Pour le moment, nous n’avons pas suffisamment de détails et nous sommes réduits aux suppositions sur l’ampleur de la relance promise. Nous supposons que ce programme sera adopté peu de temps après l’entrée en fonction de M. Obama, fin janvier. Selon nous, il est probable qu’en 2009, les dépenses publiques et les allégements fiscaux représenteront une relance de près de 450 milliards de dollars et de 350 milliards de dollars en 2010. Tout comme la Réserve Fédérale devra in fine mettre fin à sa politique monétaire expansionniste, le gouvernement fédéral devra par la suite réduire son déficit. Cela n’interviendra probablement pas avant la seconde moitié du mandat de M. Obama.

Les responsables politiques sont confrontés à une récession mondiale et à un processus global de désendettement qui affecte profondément le système financier. La combinaison de ces deux facteurs est historiquement très dangereuse. L’une des leçons de la Grande Crise des années 30 est que les hommes politiques n’avaient pas réagi de manière suffisamment vigoureuse. M. Bernanke a conscience de ce danger et la réponse de la Fed est allée bien plus loin que ce que l’on pouvait imaginer il y a six mois.

A notre avis, la politique monétaire suivie contribuera à stabiliser le secteur financier et à semer les graines de la croissance. Toutefois, elle ne réussira probablement pas, à elle seule, à contenir la récession. Elle doit être accompagnée d’importantes dépenses budgétaires pour sortir l’économie de ce qui pourrait être la plus longue récession depuis 1945. L’économie va selon nous renouer avec la croissance fin 2009 et enregistrer une reprise molle en 2010. L’incertitude autour des perspectives de croissance est bien plus grande que d’ordinaire. En effet, les autorités n'ont aucune certitude quant au délai ou à l'ampleur de la réponse de l'économie aux mesures adoptées.
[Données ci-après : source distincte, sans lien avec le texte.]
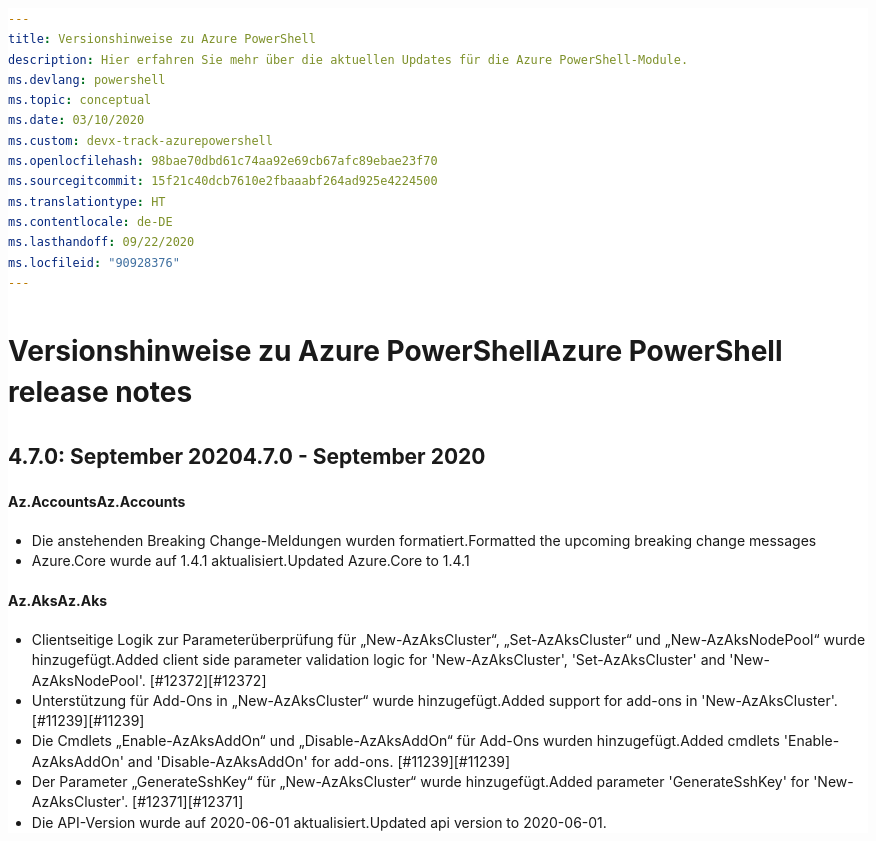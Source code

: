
 ```yaml
---
title: Versionshinweise zu Azure PowerShell
description: Hier erfahren Sie mehr über die aktuellen Updates für die Azure PowerShell-Module.
ms.devlang: powershell
ms.topic: conceptual
ms.date: 03/10/2020
ms.custom: devx-track-azurepowershell
ms.openlocfilehash: 98bae70dbd61c74aa92e69cb67afc89ebae23f70
ms.sourcegitcommit: 15f21c40dcb7610e2fbaaabf264ad925e4224500
ms.translationtype: HT
ms.contentlocale: de-DE
ms.lasthandoff: 09/22/2020
ms.locfileid: "90928376"
---
```

# <a name="azure-powershell-release-notes"></a><span data-ttu-id="9e261-103">Versionshinweise zu Azure PowerShell</span><span class="sxs-lookup"><span data-stu-id="9e261-103">Azure PowerShell release notes</span></span>

## <a name="470---september-2020"></a><span data-ttu-id="9e261-104">4.7.0: September 2020</span><span class="sxs-lookup"><span data-stu-id="9e261-104">4.7.0 - September 2020</span></span>
#### <a name="azaccounts"></a><span data-ttu-id="9e261-105">Az.Accounts</span><span class="sxs-lookup"><span data-stu-id="9e261-105">Az.Accounts</span></span>
* <span data-ttu-id="9e261-106">Die anstehenden Breaking Change-Meldungen wurden formatiert.</span><span class="sxs-lookup"><span data-stu-id="9e261-106">Formatted the upcoming breaking change messages</span></span>
* <span data-ttu-id="9e261-107">Azure.Core wurde auf 1.4.1 aktualisiert.</span><span class="sxs-lookup"><span data-stu-id="9e261-107">Updated Azure.Core to 1.4.1</span></span>

#### <a name="azaks"></a><span data-ttu-id="9e261-108">Az.Aks</span><span class="sxs-lookup"><span data-stu-id="9e261-108">Az.Aks</span></span>
* <span data-ttu-id="9e261-109">Clientseitige Logik zur Parameterüberprüfung für „New-AzAksCluster“, „Set-AzAksCluster“ und „New-AzAksNodePool“ wurde hinzugefügt.</span><span class="sxs-lookup"><span data-stu-id="9e261-109">Added client side parameter validation logic for 'New-AzAksCluster', 'Set-AzAksCluster' and 'New-AzAksNodePool'.</span></span> <span data-ttu-id="9e261-110">[#12372]</span><span class="sxs-lookup"><span data-stu-id="9e261-110">[#12372]</span></span>
* <span data-ttu-id="9e261-111">Unterstützung für Add-Ons in „New-AzAksCluster“ wurde hinzugefügt.</span><span class="sxs-lookup"><span data-stu-id="9e261-111">Added support for add-ons in 'New-AzAksCluster'.</span></span> <span data-ttu-id="9e261-112">[#11239]</span><span class="sxs-lookup"><span data-stu-id="9e261-112">[#11239]</span></span>
* <span data-ttu-id="9e261-113">Die Cmdlets „Enable-AzAksAddOn“ und „Disable-AzAksAddOn“ für Add-Ons wurden hinzugefügt.</span><span class="sxs-lookup"><span data-stu-id="9e261-113">Added cmdlets 'Enable-AzAksAddOn' and 'Disable-AzAksAddOn' for add-ons.</span></span> <span data-ttu-id="9e261-114">[#11239]</span><span class="sxs-lookup"><span data-stu-id="9e261-114">[#11239]</span></span>
* <span data-ttu-id="9e261-115">Der Parameter „GenerateSshKey“ für „New-AzAksCluster“ wurde hinzugefügt.</span><span class="sxs-lookup"><span data-stu-id="9e261-115">Added parameter 'GenerateSshKey' for 'New-AzAksCluster'.</span></span> <span data-ttu-id="9e261-116">[#12371]</span><span class="sxs-lookup"><span data-stu-id="9e261-116">[#12371]</span></span>
* <span data-ttu-id="9e261-117">Die API-Version wurde auf 2020-06-01 aktualisiert.</span><span class="sxs-lookup"><span data-stu-id="9e261-117">Updated api version to 2020-06-01.</span></span>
En outre, nous n’avons qu’une esquisse du programme de relance budgétaire que nous avons cherché à inclure dans nos prévisions.

NOTES
* Traduction française de l'article de Michael Carey, "US policymakers: Whatever it takes", Macro Focus, Calyon FIM Research, 12 décembre 2008.

(1) Une nouvelle diminution de 50 pdb est attendue lors de la réunion du FOMC de ce jour, et une diminution additionnelle de 50 pdb, portant le taux cible des Fed Funds à zéro, pourrait intervenir au début de l’année prochaine.
(2) Cf. publication en date du 12 novembre sur le site Internet de la Federal Reserve Bank of San Francisco et discours de Ben Bernanke du 1er décembre devant la Chambre de Commerce de Greater Austin sur la politique de la Fed face à la crise financière.
(3) Adam M. Zaretsky, “To Boldly Go Where We Have Gone Before”.
(4) Bernanke, 2002 ibid. 
(5) Conférence de presse de M. Obama, décembre 2008.